One limitation of the present study is the numerically higher percentage of males relative to females (albeit non-significant), which is a typical problem encountered in online studies. Future studies should stratify the subgroups by sex, such as to balance the sample in this regard. Furthermore, the manipulation of low vs. high diversity of the soundscapes was only partially successful. Namely, although the soundscape composition followed a logical rationale in this regard, and the subjective diversity rating the urban soundscapes significantly differed in the traffic noise soundscapes, this was not the case for the birdsong conditions. To assure stronger contrasts, and hence to be able to test the diversity hypothesis more aptly concerning enhanced beneficial effects, the contrast between the soundscapes needs to be further enhanced in future studies. In addition, mixed conditions such as urban soundscapes containing birdsongs would be a highly interesting research target, as this could more readily reflect daily life exposure situations.

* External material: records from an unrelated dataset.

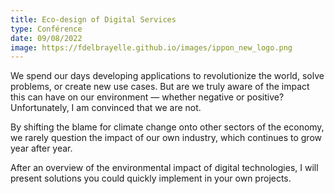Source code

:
 ```yaml
---
title: Eco-design of Digital Services
type: Conférence
date: 09/08/2022
image: https://fdelbrayelle.github.io/images/ippon_new_logo.png
---
```


We spend our days developing applications to revolutionize the world, solve problems, or create new use cases. But are we truly aware of the impact this can have on our environment — whether negative or positive? Unfortunately, I am convinced that we are not.

By shifting the blame for climate change onto other sectors of the economy, we rarely question the impact of our own industry, which continues to grow year after year.

After an overview of the environmental impact of digital technologies, I will present solutions you could quickly implement in your own projects.
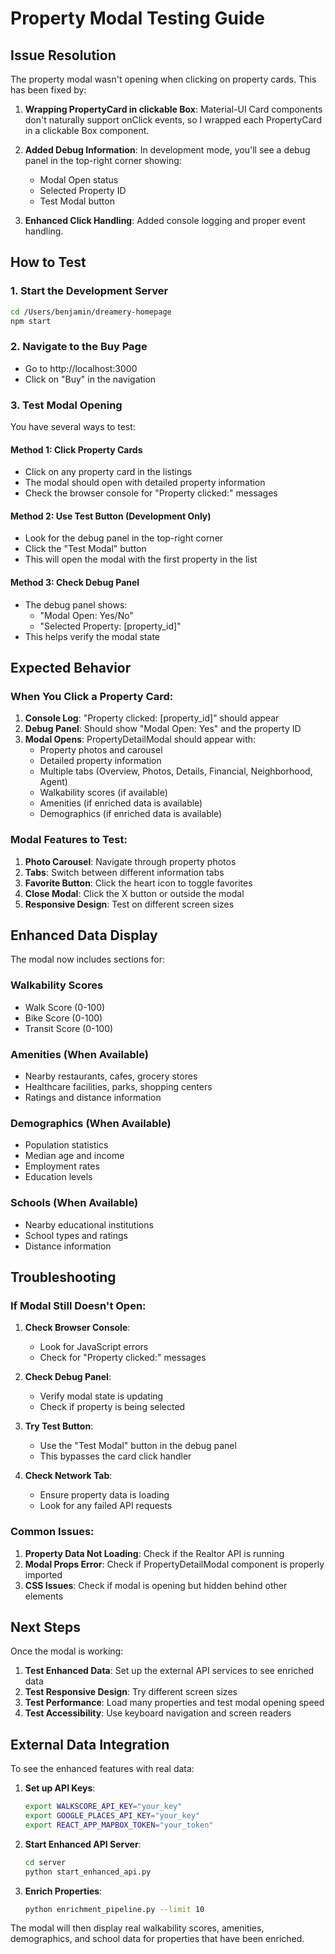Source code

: # Property Modal Testing Guide

## Issue Resolution

The property modal wasn't opening when clicking on property cards. This has been fixed by:

1. **Wrapping PropertyCard in clickable Box**: Material-UI Card components don't naturally support onClick events, so I wrapped each PropertyCard in a clickable Box component.

2. **Added Debug Information**: In development mode, you'll see a debug panel in the top-right corner showing:
   - Modal Open status
   - Selected Property ID
   - Test Modal button

3. **Enhanced Click Handling**: Added console logging and proper event handling.

## How to Test

### 1. Start the Development Server
```bash
cd /Users/benjamin/dreamery-homepage
npm start
```

### 2. Navigate to the Buy Page
- Go to http://localhost:3000
- Click on "Buy" in the navigation

### 3. Test Modal Opening
You have several ways to test:

#### Method 1: Click Property Cards
- Click on any property card in the listings
- The modal should open with detailed property information
- Check the browser console for "Property clicked:" messages

#### Method 2: Use Test Button (Development Only)
- Look for the debug panel in the top-right corner
- Click the "Test Modal" button
- This will open the modal with the first property in the list

#### Method 3: Check Debug Panel
- The debug panel shows:
  - "Modal Open: Yes/No"
  - "Selected Property: [property_id]"
- This helps verify the modal state

## Expected Behavior

### When You Click a Property Card:
1. **Console Log**: "Property clicked: [property_id]" should appear
2. **Debug Panel**: Should show "Modal Open: Yes" and the property ID
3. **Modal Opens**: PropertyDetailModal should appear with:
   - Property photos and carousel
   - Detailed property information
   - Multiple tabs (Overview, Photos, Details, Financial, Neighborhood, Agent)
   - Walkability scores (if available)
   - Amenities (if enriched data is available)
   - Demographics (if enriched data is available)

### Modal Features to Test:
1. **Photo Carousel**: Navigate through property photos
2. **Tabs**: Switch between different information tabs
3. **Favorite Button**: Click the heart icon to toggle favorites
4. **Close Modal**: Click the X button or outside the modal
5. **Responsive Design**: Test on different screen sizes

## Enhanced Data Display

The modal now includes sections for:

### Walkability Scores
- Walk Score (0-100)
- Bike Score (0-100) 
- Transit Score (0-100)

### Amenities (When Available)
- Nearby restaurants, cafes, grocery stores
- Healthcare facilities, parks, shopping centers
- Ratings and distance information

### Demographics (When Available)
- Population statistics
- Median age and income
- Employment rates
- Education levels

### Schools (When Available)
- Nearby educational institutions
- School types and ratings
- Distance information

## Troubleshooting

### If Modal Still Doesn't Open:

1. **Check Browser Console**:
   - Look for JavaScript errors
   - Check for "Property clicked:" messages

2. **Check Debug Panel**:
   - Verify modal state is updating
   - Check if property is being selected

3. **Try Test Button**:
   - Use the "Test Modal" button in the debug panel
   - This bypasses the card click handler

4. **Check Network Tab**:
   - Ensure property data is loading
   - Look for any failed API requests

### Common Issues:

1. **Property Data Not Loading**: Check if the Realtor API is running
2. **Modal Props Error**: Check if PropertyDetailModal component is properly imported
3. **CSS Issues**: Check if modal is opening but hidden behind other elements

## Next Steps

Once the modal is working:

1. **Test Enhanced Data**: Set up the external API services to see enriched data
2. **Test Responsive Design**: Try different screen sizes
3. **Test Performance**: Load many properties and test modal opening speed
4. **Test Accessibility**: Use keyboard navigation and screen readers

## External Data Integration

To see the enhanced features with real data:

1. **Set up API Keys**:
   ```bash
   export WALKSCORE_API_KEY="your_key"
   export GOOGLE_PLACES_API_KEY="your_key"
   export REACT_APP_MAPBOX_TOKEN="your_token"
   ```

2. **Start Enhanced API Server**:
   ```bash
   cd server
   python start_enhanced_api.py
   ```

3. **Enrich Properties**:
   ```bash
   python enrichment_pipeline.py --limit 10
   ```

The modal will then display real walkability scores, amenities, demographics, and school data for properties that have been enriched.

It remains to say that the current study made use of a non-clinical sample opening the debate if the observed effects can also be generalized to people diagnosed with high levels of e.g., paranoia. Taking into account the continuum hypothesis, which states, that psychotic symptoms which are seen in patients can also be observed in non-clinical populations, it might be the case that both populations share a mechanism by which symptoms can be relieved or improved. This remains speculative, nevertheless the current study can be seen as a pilot, exploring the existence and potential magnitude of effects, feasibility, and safety for a future transfer to a more vulnerable clinical sample. Future research could adopt the current design and investigate the effects of birdsong exposure on paranoia within a clinical sample. Such research can potentially result in low threshold environmental interventions to reduce distress in e.g., psychiatric wards or other clinical settings. In the sense of conditioning (see above), associations with natural environments might divert attention away from psychological stressors or signal the absence of acute threat. Future experiments could aim to explore if paranoia does in fact not decrease after exposure to threatening natural environments, such as the wilderness, or situations which signal the acute presence of threat, such as natural disasters.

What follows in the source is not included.